“No one wins a war. It is true, there are degrees of loss, but no one wins,” Brock Chisholm, WWI veteran and first director-general of the World Health Organization, once said. And there may be some truth to that, as even victorious wars are often attained at great cost to the winner. Of course the alternative is losing a war which often comes at an even greater cost. Some losses in the history of war were painfully humiliating that they teach us the lesson that winning a war can come at a cost that is close to losing one. Here are three of them:

Battle of Jingxing 

This was a battle between the Han and the Zhao army in 205 BC. Han’s 30,000 soldiers faced off against the 200,000-strong Kingdom of Zhao.  The outcome should have been entirely predictable.  It is important to remember that ancient armies were not often comprised of trained and battle-hardened soldiers.  They tended to be a levied rabble of men called up by their rulers for temporary service and then return to their farms and other jobs.
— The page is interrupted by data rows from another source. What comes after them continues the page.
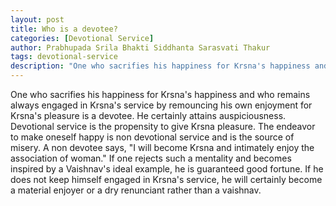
 ```yaml
---
layout: post
title: Who is a devotee?
categories: [Devotional Service]
author: Prabhupada Srila Bhakti Siddhanta Sarasvati Thakur
tags: devotional-service
description: "One who sacrifies his happiness for Krsna's happiness and who remains always engaged in Krsna's service by remouncing his own enjoyment for Krsna's pleasure is a devotee. He certainly attains auspiciousness. Devotional service is the propensity to give Krsna pleasure. The endeavor to make oneself happy is non devotional service and is the source of misery. A non devotee says, "I will become Krsna and intimately enjoy the association of woman." If one rejects such a mentality and becomes inspired by a Vaishnav's ideal example, he is guaranteed good fortune. If he does not keep himself engaged in Krsna's service, he will certainly become a material enjoyer or a dry renunciant rather than a vaishnav."
---
```


One who sacrifies his happiness for Krsna's happiness and who remains always engaged in Krsna's service by remouncing his own enjoyment for Krsna's pleasure is a devotee. He certainly attains auspiciousness. Devotional service is the propensity to give Krsna pleasure. The endeavor to make oneself happy is non devotional service and is the source of misery. A non devotee says, "I will become Krsna and intimately enjoy the association of woman." If one rejects such a mentality and becomes inspired by a Vaishnav's ideal example, he is guaranteed good fortune. If he does not keep himself engaged in Krsna's service, he will certainly become a material enjoyer or a dry renunciant rather than a vaishnav.





















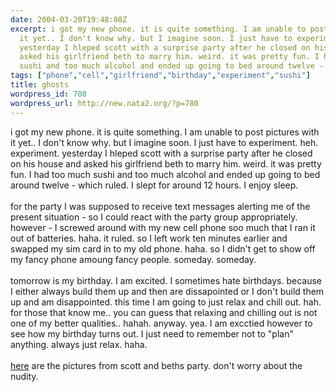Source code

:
 ```yaml
---
date: 2004-03-20T19:48:08Z
excerpt: i got my new phone. it is quite something. I am unable to post pictures with
  it yet.. I don't know why. but I imagine soon. I just have to experiment. heh. experiment.
  yesterday I hleped scott with a surprise party after he closed on his house and
  asked his girlfriend beth to marry him. weird. it was pretty fun. I had too much
  sushi and too much alcohol and ended up going to bed around twelve - ...
tags: ["phone","cell","girlfriend","birthday","experiment","sushi"]
title: ghosts
wordpress_id: 780
wordpress_url: http://new.nata2.org/?p=780
---
```


i got my new phone. it is quite something. I am unable to post pictures with it yet.. I don't know why. but I imagine soon. I just have to experiment. heh. experiment. yesterday I hleped scott with a surprise party after he closed on his house and asked his girlfriend beth to marry him. weird. it was pretty fun. I had too much sushi and too much alcohol and ended up going to bed around twelve - which ruled. I slept for around 12 hours. I enjoy sleep. <br/><br/>for the party I was supposed to receive text messages alerting me of the present situation - so I could react with the party group appropriately. however - I screwed around with my new cell phone soo much that I ran it out of batteries. haha. it ruled. so I left work ten minutes earlier and swapped my sim card in to my old phone. haha. so I didn't get to show off my fancy phone amoung fancy people. someday. someday. <br/><br/>tomorrow is my birthday. I am excited. I sometimes hate birthdays. because I either always build them up and then are dissapointed or I don't build them up and am disappointed. this time I am going to just relax and chill out. hah. for those that know me.. you can guess that relaxing and chilling out is not one of my better qualities.. hahah. anyway. yea. I am excctied however to see how my birthday turns out. I just need to remember not to "plan" anything. always just relax. haha. <br/><br/><a href="https://web.archive.org/web/20030814003134/http://www.nata2.info//?path=pictures%2Fevents%2F2004%3A03%3A19_scotts_party">here</a> are the pictures from scott and beths party. don't worry about the nudity. 
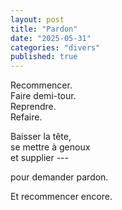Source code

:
 ```yaml
---
layout: post
title: "Pardon"
date: "2025-05-31"
categories: "divers"
published: true
---
```



Recommencer.  
Faire demi-tour.  
Reprendre.  
Refaire.  

Baisser la tête,  
se mettre à genoux  
et supplier ---  

pour demander pardon.  

Et recommencer encore.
As a result, many battles were enormous melees of barely trained troops hacking at each other with loaned weapons. The exception to this in the ancient world was the Romans who had a trained and professional army that won victory after victory against untrained troops all over Europe, Africa and the Middle East.

 The night before the battle, Han Xin, the Han commander, ordered his 2,000 mounted men to the rear of the Zhao Army’s camp, each carrying a red battle flag of the Han army. He told them to occupy Zhao camp as soon as their army moved out to press the attack. He also sent 10,000 men across the Tao River to dig ditches with their back to the river, giving his men fortification but leaving them no route of retreat. When the battle was joined Han Xin’s men feigned defeat and retreated on their fortified ditch on the river with the Zhao’s chasing them behind. Once in their trench with no option but to fight or die, the Han fought with the courage of despair and held the Zhao at bay.

When the Zhao withdrew temporarily to regroup, they saw thousands of enemy flags in their camp, making them think they were about to be taken from the rear by fresh troops. The result was panic and disintegration among the Zhao who themselves tried to flee with an open route of retreat. The Han cavalry and infantry ran them down and killed them.

The Zhao army took 150,000 casualties

It also gave rise to the military axiom, “You achieve survival by fighting from a position of certain death.”

Battle of Carrhae

Gnaeus Pompeius, Licinius Crassus, and Gaius Julius Caesar. (Mary HarrschCC BY-SA 4.0, via Wikimedia Commons)

The Battle of Carrhae happened in 53 BC and was considered one of the most crushing defeats in Roman history. Here’s why:

Motivated by his insatiable greed, the already wealthy Marcus Crassus wanted to invade the Parthian Empire. And so, he teamed up with Julius Ceasar and Pompey in hopes that his military reputation would improve.